A further exploration of the interaction direct derivative (IDD) estimate for the effective properties of multiphase composites taking into account inclusion distribution

The interaction direct derivative (IDD) estimate for the effective properties of composites in the matrix-inclusion type was recently proposed by the authors [1], based on the three-phase model. It has an explicit and almost the simplest structure in comparison with other existing micromechanical estimates, with clear and physically significant explanations to all the involved components.

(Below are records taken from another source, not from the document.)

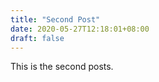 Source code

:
 ```yaml
---
title: "Second Post"
date: 2020-05-27T12:18:01+08:00
draft: false
---
```


This is the second posts.
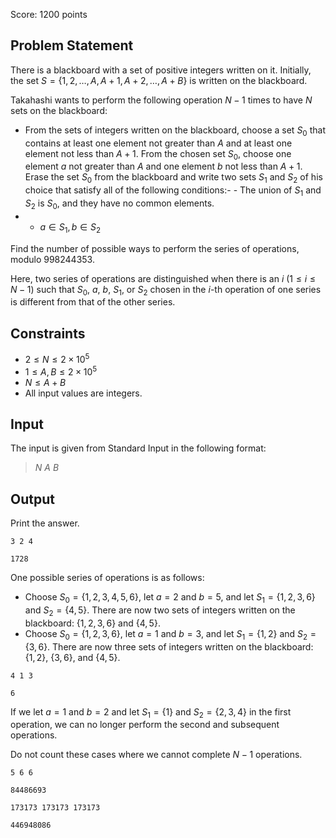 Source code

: Score: $1200$ points

## Problem Statement

There is a blackboard with a set of positive integers written on it. Initially, the set $S=\lbrace 1,2,\dots,A,A+1,A+2,\dots,A+B\rbrace$ is written on the blackboard.

Takahashi wants to perform the following operation $N-1$ times to have $N$ sets on the blackboard:

- From the sets of integers written on the blackboard, choose a set $S_0$ that contains at least one element not greater than $A$ and at least one element not less than $A+1$. From the chosen set $S_0$, choose one element $a$ not greater than $A$ and one element $b$ not less than $A+1$. Erase the set $S_0$ from the blackboard and write two sets $S_1$ and $S_2$ of his choice that satisfy all of the following conditions:-   - The union of $S_1$ and $S_2$ is $S_0$, and they have no common elements.
-   - $a \in S_1, b \in S_2$

Find the number of possible ways to perform the series of operations, modulo $998244353$.

Here, two series of operations are distinguished when there is an $i\ (1 \leq i \leq N-1)$ such that $S_0$, $a$, $b$, $S_1$, or $S_2$ chosen in the $i$-th operation of one series is different from that of the other series.

## Constraints

- $2 \leq N \leq 2 \times 10^5$
- $1 \leq A,B \leq 2 \times 10^5$
- $N \leq A+B$
- All input values are integers.

## Input

The input is given from Standard Input in the following format:

> $N$ $A$ $B$

## Output

Print the answer.

```input1
3 2 4
```

```output1
1728
```

One possible series of operations is as follows:

- Choose $S_0=\lbrace 1,2,3,4,5,6\rbrace$, let $a=2$ and $b=5$, and let $S_1 =\lbrace 1,2,3,6\rbrace$ and $S_2=\lbrace 4,5\rbrace$. There are now two sets of integers written on the blackboard: $\lbrace 1,2,3,6\rbrace$ and $\lbrace 4,5\rbrace$.
- Choose $S_0=\lbrace 1,2,3,6\rbrace$, let $a=1$ and $b=3$, and let $S_1 = \lbrace1,2\rbrace$ and $S_2=\lbrace 3,6\rbrace$. There are now three sets of integers written on the blackboard: $\lbrace 1,2\rbrace$, $\lbrace 3,6\rbrace$, and $\lbrace 4,5\rbrace$.

```input2
4 1 3
```

```output2
6
```

If we let $a=1$ and $b=2$ and let $S_1 = \lbrace 1\rbrace$ and $S_2 = \lbrace 2,3,4\rbrace$ in the first operation, we can no longer perform the second and subsequent operations.

Do not count these cases where we cannot complete $N-1$ operations.

```input3
5 6 6
```

```output3
84486693
```

```input4
173173 173173 173173
```

```output4
446948086
``` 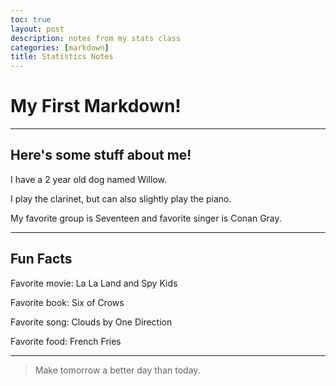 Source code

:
 ```yaml
---
toc: true
layout: post
description: notes from my stats class
categories: [markdown]
title: Statistics Notes
---
```

# My First Markdown!

---
## Here's some stuff about me!

I have a 2 year old dog named Willow.

I play the clarinet, but can also slightly play the piano. 

My favorite group is Seventeen and favorite singer is Conan Gray. 

---
## Fun Facts

Favorite movie: La La Land and Spy Kids

Favorite book: Six of Crows

Favorite song: Clouds by One Direction

Favorite food: French Fries

---

> Make tomorrow a better day than today. 





[^1]: This is the footnote.

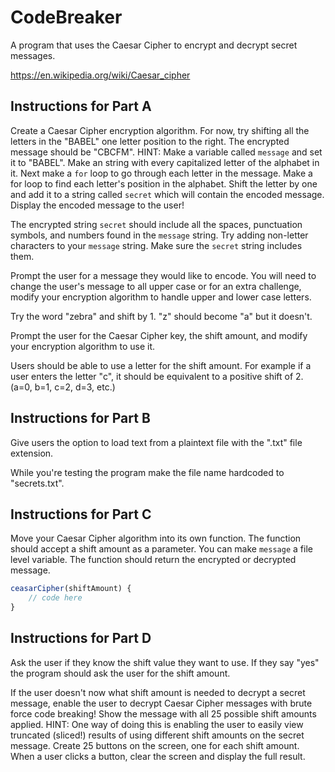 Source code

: # CodeBreaker

A program that uses the Caesar Cipher to encrypt and decrypt secret messages.

https://en.wikipedia.org/wiki/Caesar_cipher

## Instructions for Part A

Create a Caesar Cipher encryption algorithm. For now, try shifting all the letters in the "BABEL" one letter position to the right. The encrypted message should be "CBCFM". HINT: Make a variable called `message` and set it to "BABEL". Make an string with every capitalized letter of the alphabet in it. Next make a `for` loop to go through each letter in the message. Make a for loop to find each letter's position in the alphabet. Shift the letter by one and add it to a string called `secret` which will contain the encoded message. Display the encoded message to the user!

The encrypted string `secret` should include all the spaces, punctuation symbols, and numbers found in the `message` string. Try adding non-letter characters to your `message` string. Make sure the `secret` string includes them.

Prompt the user for a message they would like to encode. You will need to change the user's message to all upper case or for an extra challenge, modify your encryption algorithm to handle upper and lower case letters.

Try the word "zebra" and shift by 1. "z" should become "a" but it doesn't.

Prompt the user for the Caesar Cipher key, the shift amount, and modify your encryption algorithm to use it.

Users should be able to use a letter for the shift amount. For example if a user enters the letter "c", it should be equivalent to a positive shift of 2. (a=0, b=1, c=2, d=3, etc.)

## Instructions for Part B

Give users the option to load text from a plaintext file with the ".txt" file extension.

While you're testing the program make the file name hardcoded to "secrets.txt".

## Instructions for Part C

Move your Caesar Cipher algorithm into its own function. The function should accept a shift amount as a parameter. You can make `message` a file level variable. The function should return the encrypted or decrypted message.

```js
ceasarCipher(shiftAmount) {
	// code here
}
```

## Instructions for Part D

Ask the user if they know the shift value they want to use. If they say "yes" the program should ask the user for the shift amount.

If the user doesn't now what shift amount is needed to decrypt a secret message, enable the user to decrypt Caesar Cipher messages with brute force code breaking! Show the message with all 25 possible shift amounts applied. HINT: One way of doing this is enabling the user to easily view truncated (sliced!) results of using different shift amounts on the secret message. Create 25 buttons on the screen, one for each shift amount. When a user clicks a button, clear the screen and display the full result.
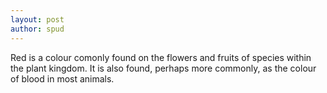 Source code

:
 ```yaml
---
layout: post
author: spud
---
```


Red is a colour comonly found on the flowers and fruits of species within the plant kingdom. It is also found, perhaps more commonly, as the colour of blood in most animals.
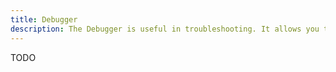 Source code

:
 ```yaml
---
title: Debugger
description: The Debugger is useful in troubleshooting. It allows you to evaluate feature flags from the Unlaunch Console and see the evaluation reason so you can understand why certain variation is being returned.
---
```


TODO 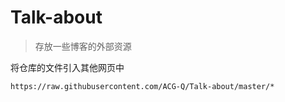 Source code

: # Talk-about
> 存放一些博客的外部资源

将仓库的文件引入其他网页中

```html
https://raw.githubusercontent.com/ACG-Q/Talk-about/master/*
```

It is universally applicable for various multiphase composites in the matrix-inclusion type, regardless of the material symmetries of matrix, inclusions and effective medium, or the distributions, shapes, orientations, and concentrations of the inclusions. As a sister of our above-mentioned paper, the present one devotes to explore some further fundamental properties of the IDD estimate. It is shown that the IDD estimate is of o(c(2))-accuracy (that is, precise up to the second order of the volume fraction c of the inclusions as c --> 0) whenever all inclusions have ellipsoidal inclusion-matrix cells. With this, we further assess, for the first time, accuracies of other micromechanical estimates. A practical procedure to characterize the spatial distribution of inclusions in the composites is proposed. It is particularly emphasized, based on theoretical analyses and some illustrating examples, that the IDD estimate seems valid for any physically possible high concentration of inclusions; and the concept of the effective stress in the IDD estimate bridges the effective properties and local fields. The latter is required in order to characterize evolutional and irreversible (e.g., damage) mechanical processes.